Newton is included in the Wichita metropolitan statistical area (MSA). It is located in Harvey County which is an agricultural and small manufacturing county with 34,361 people. Harvey County Kansas is part of a 5 county Metro Area with 650,000 people, the largest anchored in the state of Kansas. The major city in this metro area is Wichita, Kansas, 20 miles (20 minutes) to the South via I-135.

2020 census[edit]

The 2020 United States census counted 18,602 people, 7,501 households, and 4,798 families in Newton.[19][20] The population density was 1,276.4 per square mile (492.8/km2). There were 8,256 housing units at an average density of 566.5 per square mile (218.7/km2).[20][21] The racial makeup was 78.79% (14,657) white or European American (73.12% non-Hispanic white), 2.53% (471) black or African-American, 1.01% (188) Native American or Alaska Native, 0.88% (164) Asian, 0.02% (4) Pacific Islander or Native Hawaiian, 6.72% (1,250) from other races, and 10.04% (1,868) from two or more races.[22] Hispanic or Latino of any race was 17.77% (3,306) of the population.[23]

Of the 7,501 households, 29.4% had children under the age of 18; 47.2% were married couples living together; 27.2% had a female householder with no spouse or partner present. 31.1% of households consisted of individuals and 13.9% had someone living alone who was 65 years of age or older.[20] The average household size was 2.4 and the average family size was 3.0.[24] The percent of those with a bachelor’s degree or higher was estimated to be 21.5% of the population.[25]

24.1% of the population was under the age of 18, 8.2% from 18 to 24, 24.6% from 25 to 44, 23.8% from 45 to 64, and 19.3% who were 65 years of age or older.
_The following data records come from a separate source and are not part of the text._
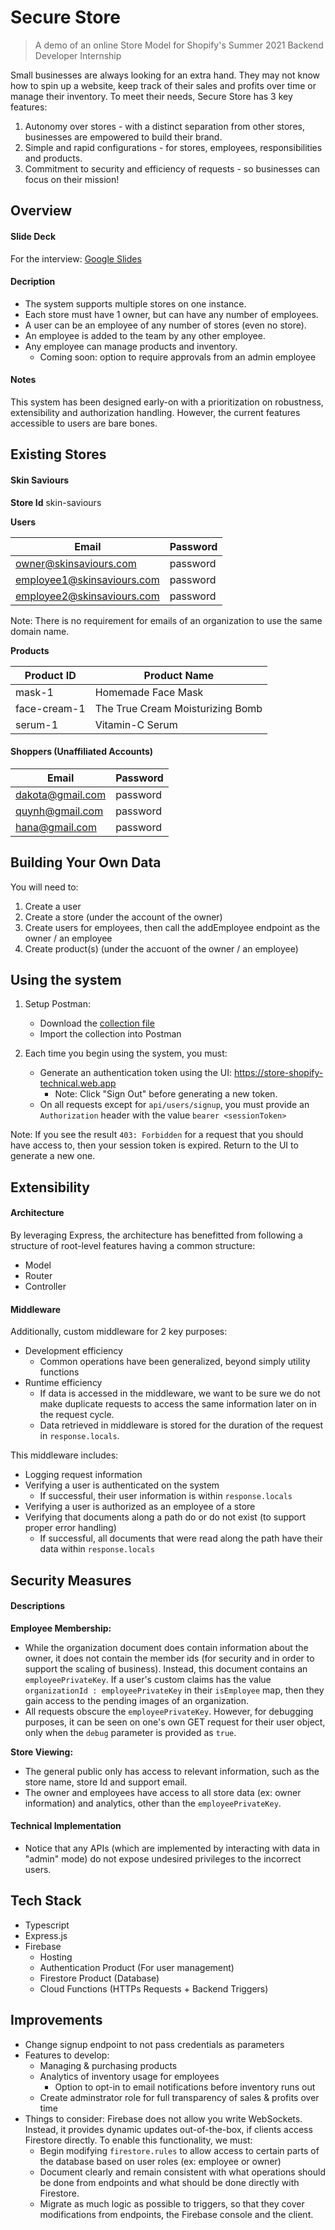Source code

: # Secure Store

> A demo of an online Store Model for Shopify's Summer 2021 Backend Developer Internship

Small businesses are always looking for an extra hand. They may not know how to spin up a website, keep track of their sales and profits over time or manage their inventory. To meet their needs, Secure Store has 3 key features:
1) Autonomy over stores - with a distinct separation from other stores, businesses are empowered to build their brand.
2) Simple and rapid configurations - for stores, employees, responsibilities and products.
3) Commitment to security and efficiency of requests - so businesses can focus on their mission!

## Overview

#### Slide Deck

For the interview: [Google Slides](https://docs.google.com/presentation/d/1MKPUTCoQRhOYkX4B3fNCUvtib3Ygy8jGQGlSZjeouoY/edit?usp=sharing)

#### Decription

- The system supports multiple stores on one instance.
- Each store must have 1 owner, but can have any number of employees.
- A user can be an employee of any number of stores (even no store).
- An employee is added to the team by any other employee.
- Any employee can manage products and inventory.
   - Coming soon: option to require approvals from an admin employee

#### Notes

This system has been designed early-on with a prioritization on robustness, extensibility and authorization handling. However, the current features accessible to users are bare bones.


## Existing Stores

#### Skin Saviours

**Store Id** skin-saviours

**Users**

| Email                   | Password | 
|-------------------------|----------|
| owner@skinsaviours.com     | password |
| employee1@skinsaviours.com    | password |
| employee2@skinsaviours.com    | password |

Note: There is no requirement for emails of an organization to use the same domain name.

**Products**

| Product ID                  | Product Name | 
|-------------------------|----------|
| mask-1    | Homemade Face Mask |
| face-cream-1   | The True Cream Moisturizing Bomb |
| serum-1    | Vitamin-C Serum |

#### Shoppers (Unaffiliated Accounts)

| Email                   | Password | 
|-------------------------|----------|
| dakota@gmail.com     | password |
| quynh@gmail.com    | password |
| hana@gmail.com    | password |

## Building Your Own Data

You will need to:

1) Create a user
2) Create a store (under the account of the owner)
3) Create users for employees, then call the addEmployee endpoint as the owner / an employee
4) Create product(s) (under the accuont of the owner / an employee)

## Using the system

1) Setup Postman:
    - Download the [collection file](https://raw.githubusercontent.com/dakotamcinnis/store/master/Secure%20Store.postman_collection)
    - Import the collection into Postman

2) Each time you begin using the system, you must:
    - Generate an authentication token using the UI: https://store-shopify-technical.web.app
       - Note: Click "Sign Out" before generating a new token.
    - On all requests except for `api/users/signup`, you must provide an `Authorization` header with the value `bearer <sessionToken>`

Note: If you see the result `403: Forbidden` for a request that you should have access to, then your session token is expired. Return to the UI to generate a new one.

## Extensibility

#### Architecture

By leveraging Express, the architecture has benefitted from following a structure of root-level features having a common structure:
  - Model
  - Router
  - Controller

#### Middleware

Additionally, custom middleware for 2 key purposes:
  - Development efficiency
    - Common operations have been generalized, beyond simply utility functions
  - Runtime efficiency
    - If data is accessed in the middleware, we want to be sure we do not make duplicate requests to access the same information later on in the request cycle.
    - Data retrieved in middleware is stored for the duration of the request in `response.locals`.

This middleware includes:
  - Logging request information
  - Verifying a user is authenticated on the system
    - If successful, their user information is within `response.locals`
  - Verifying a user is authorized as an employee of a store
  - Verifying that documents along a path do or do not exist (to support proper error handling)
    - If successful, all documents that were read along the path have their data within `response.locals`

## Security Measures

#### Descriptions

**Employee Membership:**
- While the organization document does contain information about the owner, it does not contain the member ids (for security and in order to support the scaling of business). Instead, this document contains an `employeePrivateKey`. If a user's custom claims has the value `organizationId : employeePrivateKey` in their `isEmployee` map, then they gain access to the pending images of an organization.
- All requests obscure the `employeePrivateKey`. However, for debugging purposes, it can be seen on one's own GET request for their user object, only when the `debug` parameter is provided as `true`.

**Store Viewing:**
- The general public only has access to relevant information, such as the store name, store Id and support email.
- The owner and employees have access to all store data (ex: owner information) and analytics, other than the `employeePrivateKey`.

#### Technical Implementation

- Notice that any APIs (which are implemented by interacting with data in "admin" mode) do not expose undesired privileges to the incorrect users.

## Tech Stack

- Typescript
- Express.js
- Firebase
  - Hosting
  - Authentication Product (For user management)
  - Firestore Product (Database)
  - Cloud Functions (HTTPs Requests + Backend Triggers)


## Improvements

- Change signup endpoint to not pass credentials as parameters
- Features to develop:
  - Managing & purchasing products
  - Analytics of inventory usage for employees
    - Option to opt-in to email notifications before inventory runs out
  - Create adminstrator role for full transparency of sales & profits over time
- Things to consider: Firebase does not allow you write WebSockets. Instead, it provides dynamic updates out-of-the-box, if clients access Firestore directly. To enable this functionality, we must:
    - Begin modifying `firestore.rules` to allow access to certain parts of the database based on user roles (ex: employee or owner)
    - Document clearly and remain consistent with what operations should be done from endpoints and what should be done directly with Firestore.
    - Migrate as much logic as possible to triggers, so that they cover modifications from endpoints, the Firebase console and the client.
The median age was 39.2 years. For every 100 females, there were 103.9 males.[20] For every 100 females ages 18 and older, there were 106.8 males.[20]
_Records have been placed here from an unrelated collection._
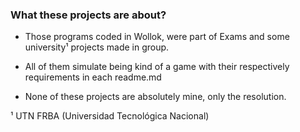 ### What these projects are about?
- Those programs coded in Wollok, were part of Exams and some university¹ projects made in group.

- All of them simulate being kind of a game with their respectively requirements in each readme.md

- None of these projects are absolutely mine, only the resolution.

¹ UTN FRBA (Universidad Tecnológica Nacional)
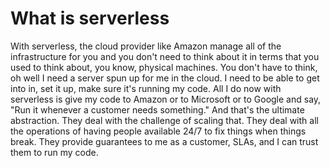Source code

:# What is serverless

With serverless, the cloud provider like Amazon manage all of the infrastructure for you and you don't need to think about it in terms that you used to think about, you know, physical machines. You don't have to think, oh well I need a server spun up for me in the cloud. I need to be able to get into in, set it up, make sure it's running my code. All I do now with serverless is give my code to Amazon or to Microsoft or to Google and say, "Run it whenever a customer needs something." And that's the ultimate abstraction. They deal with the challenge of scaling that. They deal with all the operations of having people available 24/7 to fix things when things break. They provide guarantees to me as a customer, SLAs, and I can trust them to run my code.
The 2016-2020 5-year American Community Survey estimates show that the median household income was $56,729 (with a margin of error of +/- $2,501) and the median family income was $66,806 (+/- $5,072).[26] Males had a median income of $41,413 (+/- $3,677) versus $29,782 (+/- $3,872) for females. The median income for those above 16 years old was $35,192 (+/- $2,644).[27] Approximately, 6.7% of families and 10.8% of the population were below the poverty line, including 12.7% of those under the age of 18 and 9.4% of those ages 65 or over.[28][29]

2010 census[edit]

As of the census[30] of 2010, there were 19,132 people, 7,584 households, and 5,045 families living in the city.[31] The population density was 1,518.4 inhabitants per square mile (586.3/km2). There were 8,237 housing units at an average density of 653.7 per square mile (252.4/km2). The racial makeup of the city was 88.4% White, 2.2% African American, 0.9% Native American, 0.8% Asian, 4.7% from other races, and 2.9% from two or more races. Hispanic or Latino of any race were 16.3% of the population.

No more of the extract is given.